A bombshell report released Wednesday by the majority staff of the Senate Homeland Security Permanent Subcommittee on Investigations revealed that the Obama administration secretly plotted to give Iran access to the U.S. financial system as a sweetener for the 2015 nuclear deal.
This effectively helped Iran evade sanctions that were not lifted as part of the JCPOA, as it is formally known. The report also details how Obama officials blatantly lied to Congress and the American people about this special arrangement.
The Senate report cites four occasions when Obama officials “publicly stated that Iranian access to the U.S. financial system was not part of the relief specified in the JCPOA,” detailed as follows:
First, on July 23, 2015, U.S. Treasury Secretary Jack Lew testified before the U.S. Senate Committee on Foreign Relations concerning the nature of the potential sanctions relief contained in the JCPOA. Secretary Lew stated that the JCPOA would “suspend nuclear-related secondary sanctions,” but that “a number of key sanctions will remain in place.” Specifically, Secretary Lew explained that “Iranian banks will not be able to clear U.S. dollars through New York, hold correspondent account relationships with U.S. financial institutions, or enter into financing arrangements with U.S. banks.” He further testified that “Iran, in other words, will continue to be denied access to the world’s largest financial and commercial market.”

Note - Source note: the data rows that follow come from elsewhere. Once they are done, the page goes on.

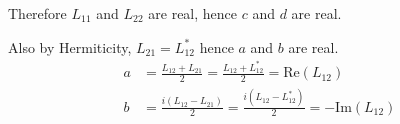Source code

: Therefore $L_{11}$ and $L_{22}$ are real, hence $c$ and $d$ are real.

\bigskip
Also by Hermiticity, $L_{21}=L_{12}^*$ hence $a$ and $b$ are real.
\begin{align*}
a&=\frac{L_{12}+L_{21}}{2}=\frac{L_{12}+L_{12}^*}{2}=\text{Re}(L_{12})
\\
b&=\frac{i(L_{12}-L_{21})}{2}=\frac{i(L_{12}-L_{12}^*)}{2}=-\text{Im}(L_{12})
\end{align*}


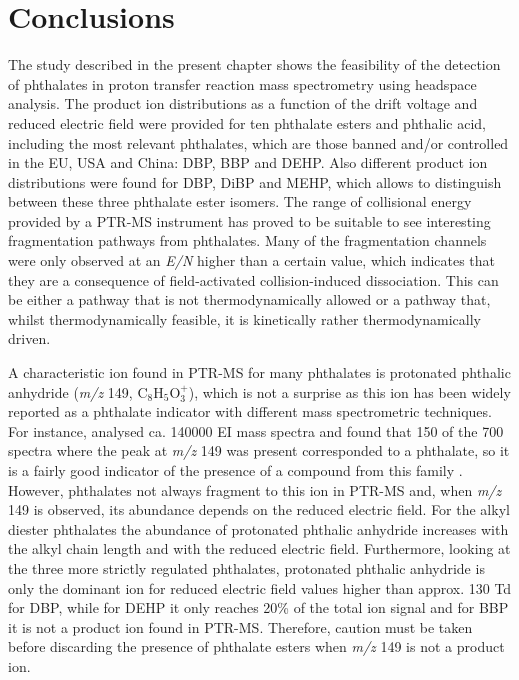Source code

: \section{Conclusions}
The study described in the present chapter shows the feasibility of the detection of phthalates in proton transfer reaction mass spectrometry using headspace analysis. 
%
The product ion distributions as a function of the drift voltage and reduced electric field were provided for ten phthalate esters and phthalic acid, including the most relevant phthalates, which are those banned and/or controlled in the EU, USA and China: DBP, BBP and DEHP.
%
Also different product ion distributions were found for  DBP, DiBP and MEHP, which allows to distinguish between these three phthalate ester isomers.
%
The range of collisional energy provided by a PTR-MS instrument has proved to be suitable to see interesting fragmentation pathways from phthalates.
%
Many of the fragmentation channels were only observed at an \textit{E/N} higher than a certain value, which indicates that they are a consequence of field-activated collision-induced dissociation.
%
This can be either a pathway that is not thermodynamically allowed or a pathway that, whilst thermodynamically feasible, it is kinetically rather thermodynamically driven.


A characteristic ion found in PTR-MS for many phthalates is protonated phthalic anhydride (\textit{m/z} 149, C$_8$H$_5$O$_3^+$), which is not a surprise as this ion has been widely reported as a phthalate indicator with different mass spectrometric techniques. 
For instance, \citeauthor{mclafferty1989registry} analysed  ca. 140000  EI mass spectra and found that 150 of the 700 spectra where the peak at \textit{m/z} 149  was present corresponded to a phthalate,  so it is a fairly good indicator of the presence of a compound from this family \cite{mclafferty1993interpretation,mclafferty1989registry}. 
%
However, phthalates not always fragment to this ion in PTR-MS and, when \textit{m/z} 149 is observed, its abundance depends on  the reduced electric field. For the alkyl diester phthalates the abundance of protonated phthalic anhydride  increases with the alkyl chain length and with the reduced electric field.
%
Furthermore, looking at the three more strictly regulated phthalates, protonated phthalic anhydride is only the dominant ion for reduced electric field values higher than approx. 130 Td for DBP, while for DEHP it  only reaches  20\% of the total ion signal and for BBP it is not a product ion found in PTR-MS.
%
Therefore, %
caution must be taken before discarding the presence of phthalate esters when \textit{m/z} 149 is not a product ion.





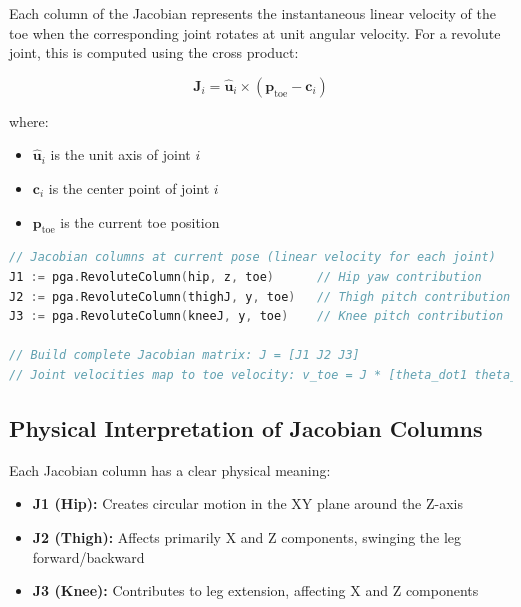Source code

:\documentclass[11pt]{article}
\begin{document}
Each column of the Jacobian represents the instantaneous linear velocity of the toe when the corresponding joint rotates at unit angular velocity. For a revolute joint, this is computed using the cross product:

\[\mathbf{J}_i = \hat{\mathbf{u}}_i \times (\mathbf{p}_{\text{toe}} - \mathbf{c}_i)\]

where:
\begin{itemize}
    \item $\hat{\mathbf{u}}_i$ is the unit axis of joint $i$
    \item $\mathbf{c}_i$ is the center point of joint $i$  
    \item $\mathbf{p}_{\text{toe}}$ is the current toe position
\end{itemize}

\begin{lstlisting}[language=Go, caption=Jacobian computation for velocity analysis]
// Jacobian columns at current pose (linear velocity for each joint)
J1 := pga.RevoluteColumn(hip, z, toe)      // Hip yaw contribution
J2 := pga.RevoluteColumn(thighJ, y, toe)   // Thigh pitch contribution  
J3 := pga.RevoluteColumn(kneeJ, y, toe)    // Knee pitch contribution

// Build complete Jacobian matrix: J = [J1 J2 J3]
// Joint velocities map to toe velocity: v_toe = J * [theta_dot1 theta_dot2 theta_dot3]^T
\end{lstlisting}

\subsection{Physical Interpretation of Jacobian Columns}

Each Jacobian column has a clear physical meaning:

\begin{itemize}
    \item \textbf{J1 (Hip):} Creates circular motion in the XY plane around the Z-axis
    \item \textbf{J2 (Thigh):} Affects primarily X and Z components, swinging the leg forward/backward
    \item \textbf{J3 (Knee):} Contributes to leg extension, affecting X and Z components
\end{itemize}
\end{document}
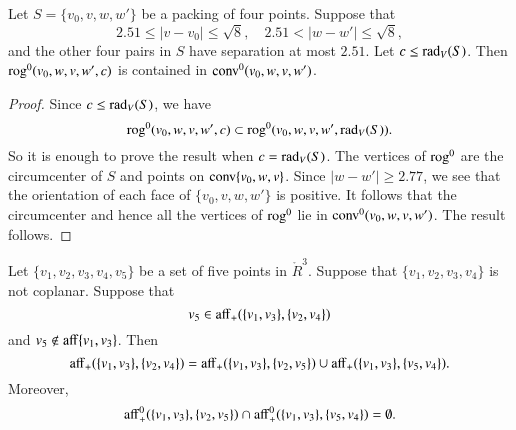 \begin{tarskidata}
\begin{tarski}
\begin{lemma}
Let $S=\{v_0,v,w,w'\}$ be a packing of four points.
Suppose that
   $$
   2.51\le |v-v_0|\le\sqrt8,\quad 2.51< |w-w'|\le\sqrt8,
   $$
and the other four pairs in $S$ have separation at most $2.51$.
Let $c\le \operatorname{rad}_V(S)$.
Then ${\operatorname{rog}}^0(v_0,w,v,w',c)$ is contained in
${\operatorname{conv}}^0(v_0,w,v,w')$.
\end{lemma}

\begin{proof}  Since $c\le \operatorname{rad}_V(S)$, we have
  $$
  {\operatorname{rog}}^0(v_0,w,v,w',c)\subset {\operatorname{rog}}^0(v_0,w,v,w',\operatorname{rad}_V(S)).
  $$
So it is enough to prove the result when $c=\operatorname{rad}_V(S)$.
The vertices of ${\operatorname{rog}}^0$ are the circumcenter of $S$ and points
on ${\operatorname{conv}}\{v_0,w,v\}$.
Since $|w-w'|\ge 2.77$, we see that the orientation of each face
of $\{v_0,v,w,w'\}$ is positive.   It follows that the circumcenter
and hence all
the vertices of ${\operatorname{rog}}^0$ lie in ${\operatorname{conv}}^0(v_0,w,v,w')$.
The result follows.
\end{proof}
\end{tarski}





\begin{tarski}

\begin{lemma}
Let $\{v_1,v_2,v_3,v_4,v_5\}$ be a set of five
points in $\ring{R}^3$.  Suppose that $\{v_1,v_2,v_3,v_4\}$ is
not coplanar.  Suppose that 
    $$v_5\in {\operatorname{aff}}_+(\{v_1,v_3\},\{v_2,v_4\})$$
and $v_5\not\in{\operatorname{aff}}\{v_1,v_3\}$.
Then 
    $$
    {\operatorname{aff}}_+(\{v_1,v_3\},\{v_2,v_4\}) = 
{\operatorname{aff}}_+(\{v_1,v_3\},\{v_2,v_5\}) \cup
{\operatorname{aff}}_+(\{v_1,v_3\},\{v_5,v_4\}).
    $$
Moreover,
   $$
{\operatorname{aff}}^0_+(\{v_1,v_3\},\{v_2,v_5\}) \cap
{\operatorname{aff}}^0_+(\{v_1,v_3\},\{v_5,v_4\}) =\emptyset .
   $$
\end{lemma}


\end{tarski}
\end{tarskidata}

Second, on August 5, 2015, Adam Szubin, the Acting Under Secretary of the Treasury for Terrorism and Financial Intelligence, testified before the U.S. Senate Committee on Banking, Housing, and Urban Affairs that “Iran will be denied access to the world’s most important market and unable to deal in the world’s most important currency,” referring to the U.S. financial system and the U.S. dollar. He also stated that “Iranian banks will not be able to clear U.S. dollars through New York, hold correspondent account relationships with U.S. financial institutions, or enter into financing arrangements with U.S. banks.”
Third, in testimony before the U.S. Senate Committee on Banking, Housing, and Urban Affairs on September 17, 2015, Mr. Szubin again assured lawmakers that “no Iranian banks can access the U.S. financial system, not to open an account, not to purchase a security, and not even to execute a dollarized transaction where a split–second’s worth of business is done in a New York clearing bank.”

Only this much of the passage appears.